Although us Yanks place a premium on delicate, flaky crusts that melt in your mouth, hot water crust pastry will give you a very different kind of pie crust. It's thick, sturdy, and toothsome, the kind of crust that gives a good crackle when you bite into it. By using hot water while forming pastry, the bits of fat and butter melt, resulting in a stout, hardy crust that doesn't need a pie plate. First you stir together the shortening (whether that's butter, lard, or suet) and boiling water, then you mix in the flour and let it chill in the fridge — and then, as the Brits say, Bob's your uncle.
Pie crusts originally served a practical purpose
How did this technique come along? Well, it's important to understand how meat pies came about in Britain to begin with. In the Middle Ages, bakers didn't have fancy pans, trays, or any other kind of equipment for holding and storing baked goods. That meant pretty much everything had to be baked into a sturdy hot water pie crust if it was going to hold together at all. It was very convenient for storage and transport, but it wasn't necessarily the tastiest thing in the world. In fact, sometimes, the crusts weren't supposed to be eaten at all.

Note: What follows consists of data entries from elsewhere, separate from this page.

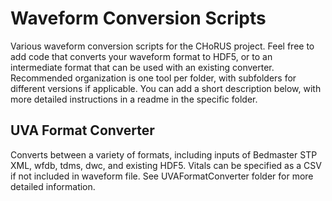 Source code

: # Waveform Conversion Scripts
Various waveform conversion scripts for the CHoRUS project. Feel free to add code that converts your waveform format to HDF5, or to an intermediate format that can be used with an existing converter. Recommended organization is one tool per folder, with subfolders for different versions if applicable. You can add a short description below, with more detailed instructions in a readme in the specific folder.

## UVA Format Converter
Converts between a variety of formats, including inputs of Bedmaster STP XML, wfdb, tdms, dwc, and existing HDF5. Vitals can be specified as a CSV if not included in waveform file. See UVAFormatConverter folder for more detailed information.
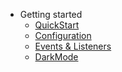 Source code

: - Getting started
  - [QuickStart](/)
  - [Configuration](configuration.md)
  - [Events & Listeners](events-listeners.md)
  - [DarkMode](dark-mode.md)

Eventually, though, bakers began to add fat, like butter or suet, while making their pastry dough. The result was something richer, tastier, and less likely to chip your tooth while eating. From there, the innovation spread, resulting in smaller, handheld pies as well as sweet and savory options. Even now that handheld pastry products — like Cornish pasties or a steak bake from Gregg's — make use of fluffy puff pastry or shortcrust pastry, hot water crust pastry still has its place in British cookery. Whether you're eating a pork pie, a steak and ale, or the vintage British "butter pie" popular in Lancashire, you'll find reason to celebrate this humble technique.